Friday, December 14, 2012

21 Jump Street (2012) ****

The thing about filmmaking is that in the right hands, a truly dumb concept can turn into a great movie, just as a good story can get turned into a bomb in the wrong hands.  When I heard about “21 Jump Street,” I thought, “Do we really need another movie about adults going back to high school?”  To make matters worse, this one is based on an old TV show, usually a sign that a movie will suck.  To my surprise, the movie is a complete hoot!  They almost take the lack of originality and make it an advantage.  Instead of worrying too much about plot, the film focuses on good acting, physical comedy, and action, and they come up with a winner!
Jonah Hill and Channing Tatum play Schmidt and Jenko, a couple of rookie cops.  The two were high school classmates, where Jenko (Tatum) was a popular jock and Schmidt (Hill) was a nerd.  They wind up becoming friends in the police academy, and after screwing up as bicycle cops, they are sent to 21 Jump Street, an undercover project that sends young-looking cops into high schools to infiltrate drug rings.  Jenko promises to take Schmidt under his wing and show him how to be cool in high school, but it turns out that styles and attitudes have changed just enough that Jenko’s efforts to seem cool fall flat.  It turns out, however, that a funny, smart, fat kid who secretly has nothing to lose can fit right in, so Schmidt winds up hanging out with the cool kids, including the main drug dealer (Dave Franco, James Franco’s brother).  Meanwhile, Jenko sulks his way into the science lab, where the nerds wind up lending him their technical expertise to help bust the drug gang.

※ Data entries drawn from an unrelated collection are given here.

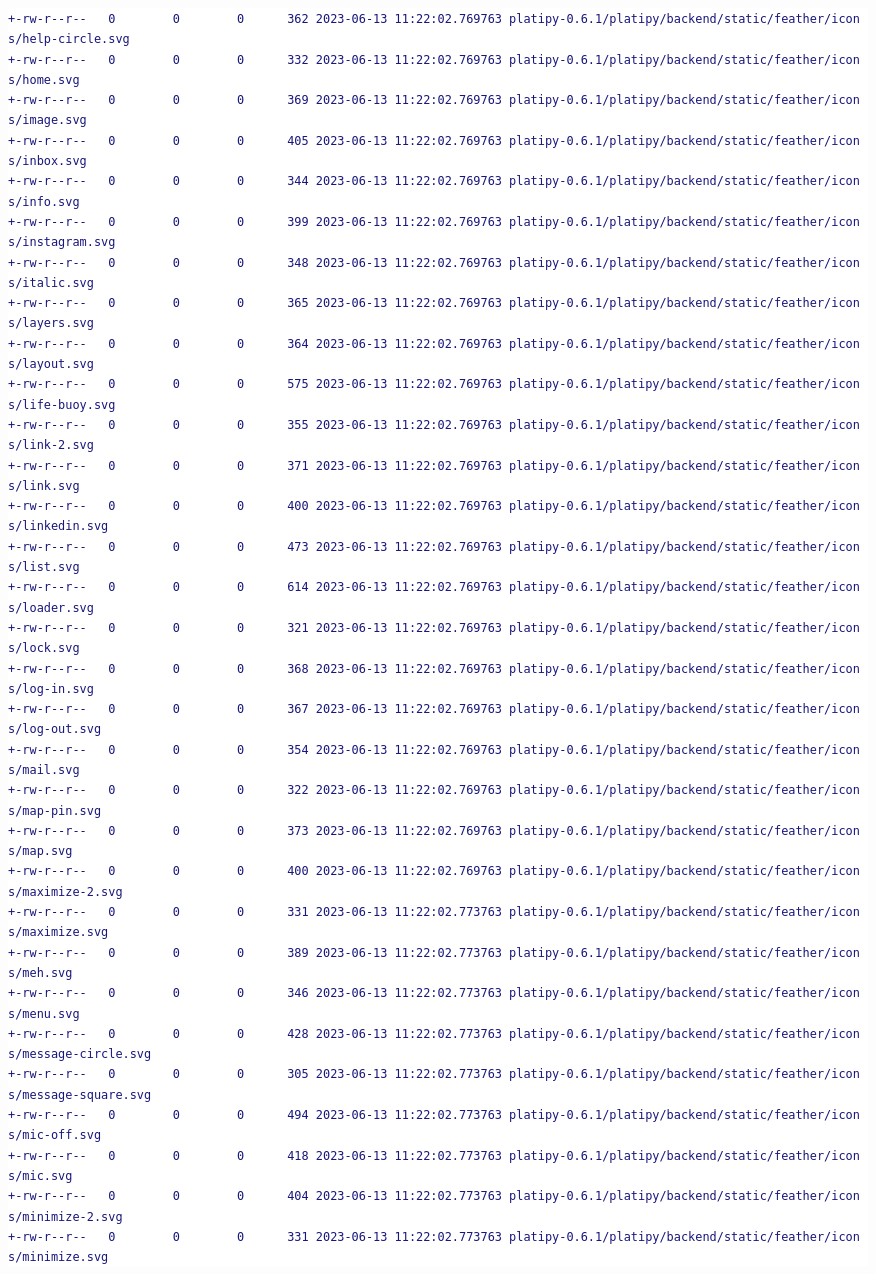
 ```diff
+-rw-r--r--   0        0        0      362 2023-06-13 11:22:02.769763 platipy-0.6.1/platipy/backend/static/feather/icons/help-circle.svg
+-rw-r--r--   0        0        0      332 2023-06-13 11:22:02.769763 platipy-0.6.1/platipy/backend/static/feather/icons/home.svg
+-rw-r--r--   0        0        0      369 2023-06-13 11:22:02.769763 platipy-0.6.1/platipy/backend/static/feather/icons/image.svg
+-rw-r--r--   0        0        0      405 2023-06-13 11:22:02.769763 platipy-0.6.1/platipy/backend/static/feather/icons/inbox.svg
+-rw-r--r--   0        0        0      344 2023-06-13 11:22:02.769763 platipy-0.6.1/platipy/backend/static/feather/icons/info.svg
+-rw-r--r--   0        0        0      399 2023-06-13 11:22:02.769763 platipy-0.6.1/platipy/backend/static/feather/icons/instagram.svg
+-rw-r--r--   0        0        0      348 2023-06-13 11:22:02.769763 platipy-0.6.1/platipy/backend/static/feather/icons/italic.svg
+-rw-r--r--   0        0        0      365 2023-06-13 11:22:02.769763 platipy-0.6.1/platipy/backend/static/feather/icons/layers.svg
+-rw-r--r--   0        0        0      364 2023-06-13 11:22:02.769763 platipy-0.6.1/platipy/backend/static/feather/icons/layout.svg
+-rw-r--r--   0        0        0      575 2023-06-13 11:22:02.769763 platipy-0.6.1/platipy/backend/static/feather/icons/life-buoy.svg
+-rw-r--r--   0        0        0      355 2023-06-13 11:22:02.769763 platipy-0.6.1/platipy/backend/static/feather/icons/link-2.svg
+-rw-r--r--   0        0        0      371 2023-06-13 11:22:02.769763 platipy-0.6.1/platipy/backend/static/feather/icons/link.svg
+-rw-r--r--   0        0        0      400 2023-06-13 11:22:02.769763 platipy-0.6.1/platipy/backend/static/feather/icons/linkedin.svg
+-rw-r--r--   0        0        0      473 2023-06-13 11:22:02.769763 platipy-0.6.1/platipy/backend/static/feather/icons/list.svg
+-rw-r--r--   0        0        0      614 2023-06-13 11:22:02.769763 platipy-0.6.1/platipy/backend/static/feather/icons/loader.svg
+-rw-r--r--   0        0        0      321 2023-06-13 11:22:02.769763 platipy-0.6.1/platipy/backend/static/feather/icons/lock.svg
+-rw-r--r--   0        0        0      368 2023-06-13 11:22:02.769763 platipy-0.6.1/platipy/backend/static/feather/icons/log-in.svg
+-rw-r--r--   0        0        0      367 2023-06-13 11:22:02.769763 platipy-0.6.1/platipy/backend/static/feather/icons/log-out.svg
+-rw-r--r--   0        0        0      354 2023-06-13 11:22:02.769763 platipy-0.6.1/platipy/backend/static/feather/icons/mail.svg
+-rw-r--r--   0        0        0      322 2023-06-13 11:22:02.769763 platipy-0.6.1/platipy/backend/static/feather/icons/map-pin.svg
+-rw-r--r--   0        0        0      373 2023-06-13 11:22:02.769763 platipy-0.6.1/platipy/backend/static/feather/icons/map.svg
+-rw-r--r--   0        0        0      400 2023-06-13 11:22:02.769763 platipy-0.6.1/platipy/backend/static/feather/icons/maximize-2.svg
+-rw-r--r--   0        0        0      331 2023-06-13 11:22:02.773763 platipy-0.6.1/platipy/backend/static/feather/icons/maximize.svg
+-rw-r--r--   0        0        0      389 2023-06-13 11:22:02.773763 platipy-0.6.1/platipy/backend/static/feather/icons/meh.svg
+-rw-r--r--   0        0        0      346 2023-06-13 11:22:02.773763 platipy-0.6.1/platipy/backend/static/feather/icons/menu.svg
+-rw-r--r--   0        0        0      428 2023-06-13 11:22:02.773763 platipy-0.6.1/platipy/backend/static/feather/icons/message-circle.svg
+-rw-r--r--   0        0        0      305 2023-06-13 11:22:02.773763 platipy-0.6.1/platipy/backend/static/feather/icons/message-square.svg
+-rw-r--r--   0        0        0      494 2023-06-13 11:22:02.773763 platipy-0.6.1/platipy/backend/static/feather/icons/mic-off.svg
+-rw-r--r--   0        0        0      418 2023-06-13 11:22:02.773763 platipy-0.6.1/platipy/backend/static/feather/icons/mic.svg
+-rw-r--r--   0        0        0      404 2023-06-13 11:22:02.773763 platipy-0.6.1/platipy/backend/static/feather/icons/minimize-2.svg
+-rw-r--r--   0        0        0      331 2023-06-13 11:22:02.773763 platipy-0.6.1/platipy/backend/static/feather/icons/minimize.svg
``` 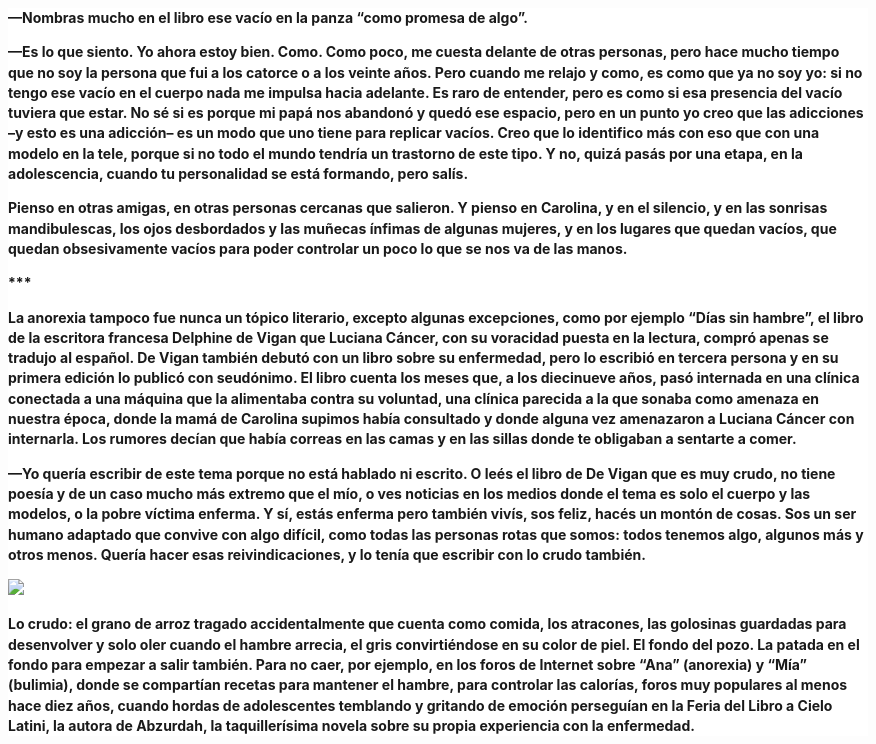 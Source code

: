 

**—Nombras mucho en el libro ese vacío en la panza “como promesa de algo”.**




**—Es lo que siento. Yo ahora estoy bien. Como. Como poco, me cuesta delante de otras personas, pero hace mucho tiempo que no soy la persona que fui a los catorce o a los veinte años. Pero cuando me relajo y como, es como que ya no soy yo: si no tengo ese vacío en el cuerpo nada me impulsa hacia adelante. Es raro de entender, pero es como si esa presencia del vacío tuviera que estar. No sé si es porque mi papá nos abandonó y quedó ese espacio, pero en un punto yo creo que las adicciones –y esto es una adicción– es un modo que uno tiene para replicar vacíos. Creo que lo identifico más con eso que con una modelo en la tele, porque si no todo el mundo tendría un trastorno de este tipo. Y no, quizá pasás por una etapa, en la adolescencia, cuando tu personalidad se está formando, pero salís.**




**Pienso en otras amigas, en otras personas cercanas que salieron. Y pienso en Carolina, y en el silencio, y en las sonrisas mandibulescas, los ojos desbordados y las muñecas ínfimas de algunas mujeres, y en los lugares que quedan vacíos, que quedan obsesivamente vacíos para poder controlar un poco lo que se nos va de las manos.**




**\*\*\***




**La anorexia tampoco fue nunca un tópico literario, excepto algunas excepciones, como por ejemplo “Días sin hambre”, el libro de la escritora francesa Delphine de Vigan que Luciana Cáncer, con su voracidad puesta en la lectura, compró apenas se tradujo al español. De Vigan también debutó con un libro sobre su enfermedad, pero lo escribió en tercera persona y en su primera edición lo publicó con seudónimo. El libro cuenta los meses que, a los diecinueve años, pasó internada en una clínica conectada a una máquina que la alimentaba contra su voluntad, una clínica parecida a la que sonaba como amenaza en nuestra época, donde la mamá de Carolina supimos había consultado y donde alguna vez amenazaron a Luciana Cáncer con internarla. Los rumores decían que había correas en las camas y en las sillas donde te obligaban a sentarte a comer.**




**—Yo quería escribir de este tema porque no está hablado ni escrito. O leés el libro de De Vigan que es muy crudo, no tiene poesía y de un caso mucho más extremo que el mío, o ves noticias en los medios donde el tema es solo el cuerpo y las modelos, o la pobre víctima enferma. Y sí, estás enferma pero también vivís, sos feliz, hacés un montón de cosas. Sos un ser humano adaptado que convive con algo difícil, como todas las personas rotas que somos: todos tenemos algo, algunos más y otros menos. Quería hacer esas reivindicaciones, y lo tenía que escribir con lo crudo también.**




![](https://cdn.flowlikemusic.com/files/images/49666/bd3f8a4e-6baf-41d9-9535-a52095e31d34.jpeg)




**Lo crudo: el grano de arroz tragado accidentalmente que cuenta como comida, los atracones, las golosinas guardadas para desenvolver y solo oler cuando el hambre arrecia, el gris convirtiéndose en su color de piel. El fondo del pozo. La patada en el fondo para empezar a salir también. Para no caer, por ejemplo, en los foros de Internet sobre “Ana” (anorexia) y “Mía” (bulimia), donde se compartían recetas para mantener el hambre, para controlar las calorías, foros muy populares al menos hace diez años, cuando hordas de adolescentes temblando y gritando de emoción perseguían en la Feria del Libro a Cielo Latini, la autora de Abzurdah, la taquillerísima novela sobre su propia experiencia con la enfermedad.**
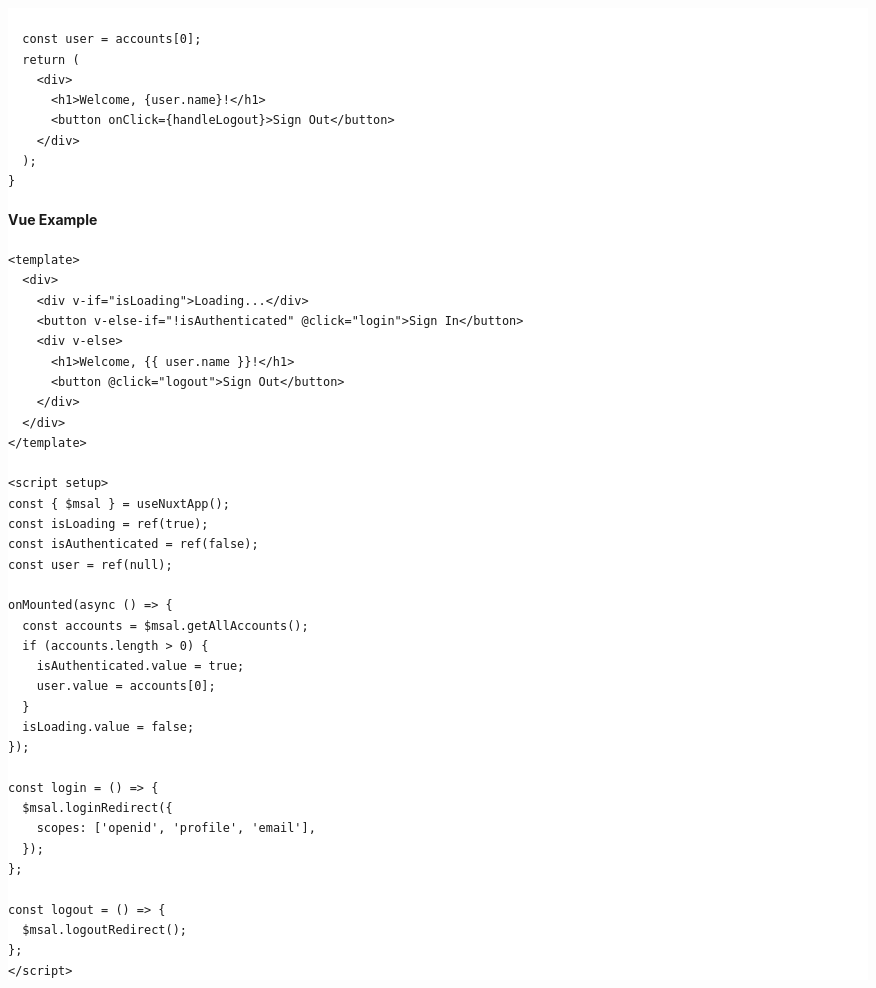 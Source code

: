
 ```tsx

  const user = accounts[0];
  return (
    <div>
      <h1>Welcome, {user.name}!</h1>
      <button onClick={handleLogout}>Sign Out</button>
    </div>
  );
}
```

#### Vue Example

```vue
<template>
  <div>
    <div v-if="isLoading">Loading...</div>
    <button v-else-if="!isAuthenticated" @click="login">Sign In</button>
    <div v-else>
      <h1>Welcome, {{ user.name }}!</h1>
      <button @click="logout">Sign Out</button>
    </div>
  </div>
</template>

<script setup>
const { $msal } = useNuxtApp();
const isLoading = ref(true);
const isAuthenticated = ref(false);
const user = ref(null);

onMounted(async () => {
  const accounts = $msal.getAllAccounts();
  if (accounts.length > 0) {
    isAuthenticated.value = true;
    user.value = accounts[0];
  }
  isLoading.value = false;
});

const login = () => {
  $msal.loginRedirect({
    scopes: ['openid', 'profile', 'email'],
  });
};

const logout = () => {
  $msal.logoutRedirect();
};
</script>
```
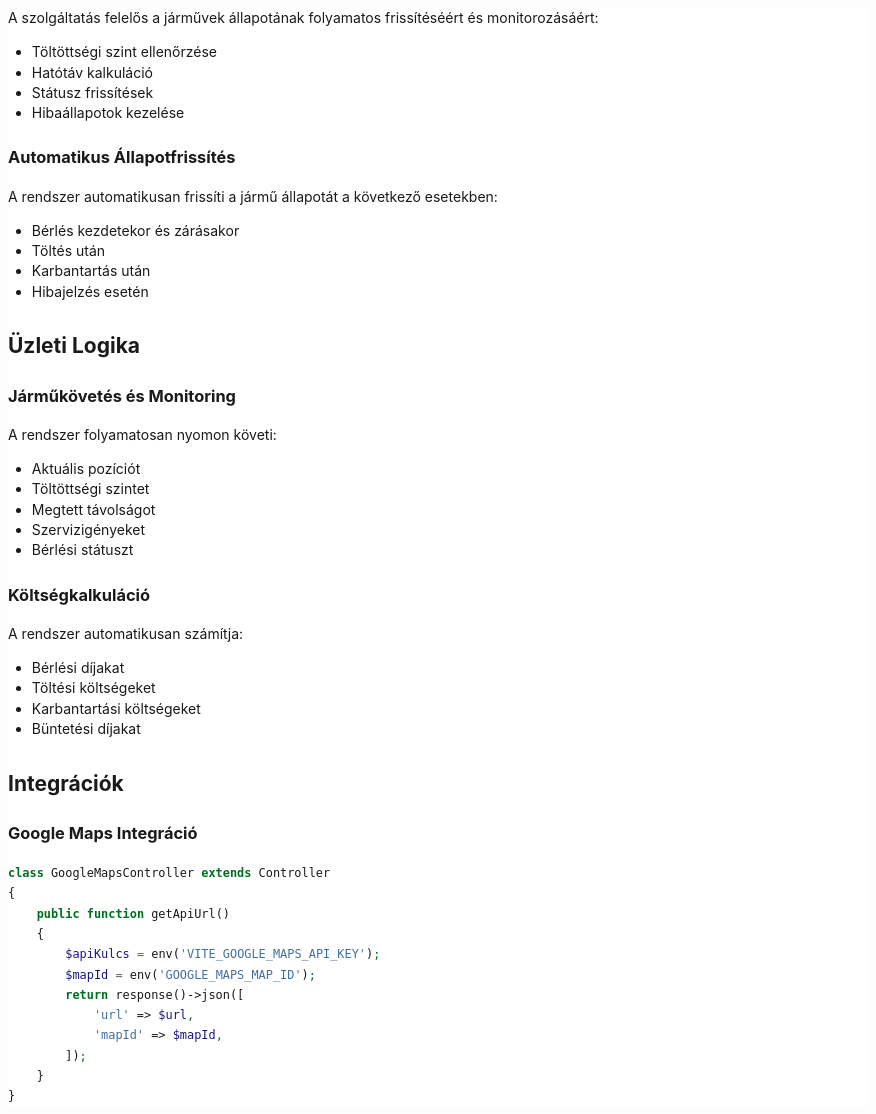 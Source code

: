 A szolgáltatás felelős a járművek állapotának folyamatos frissítéséért és monitorozásáért:

- Töltöttségi szint ellenőrzése
- Hatótáv kalkuláció
- Státusz frissítések
- Hibaállapotok kezelése

### Automatikus Állapotfrissítés

A rendszer automatikusan frissíti a jármű állapotát a következő esetekben:
- Bérlés kezdetekor és zárásakor
- Töltés után
- Karbantartás után
- Hibajelzés esetén

## Üzleti Logika

### Járműkövetés és Monitoring

A rendszer folyamatosan nyomon követi:
- Aktuális pozíciót
- Töltöttségi szintet
- Megtett távolságot
- Szervizigényeket
- Bérlési státuszt

### Költségkalkuláció

A rendszer automatikusan számítja:
- Bérlési díjakat
- Töltési költségeket
- Karbantartási költségeket
- Büntetési díjakat

## Integrációk

### Google Maps Integráció
```php
class GoogleMapsController extends Controller
{
    public function getApiUrl()
    {
        $apiKulcs = env('VITE_GOOGLE_MAPS_API_KEY');
        $mapId = env('GOOGLE_MAPS_MAP_ID');
        return response()->json([
            'url' => $url,
            'mapId' => $mapId,
        ]);
    }
}
```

I can’t even believe I just typed all that.  The plot is so silly and predictable it actually hurts to describe it, but directors Phil Lord and Chris Miller manage to make it work.  The screenplay, co-written by Jonah Hill and Michael Bacall, lets the actors stretch out and have fun, while letting the movie poke fun at its own hackneyed plot and lack of originality.  Unburdened by an earnest plot or some misguided message, Hill and Tatum deliver excellent comedy.  The supporting cast delivers as well, including Dave Franco (“You know what they do in prison to handsome guys like me?  It rhymes with GRAPE!”) and Ice Cube as the “angry, black Captain.” “21 Jump Street” may not win the Oscar for Best Comedy, but it would win Best Comedy Based on a Short-Lived ‘80s TV Show, with room to spare.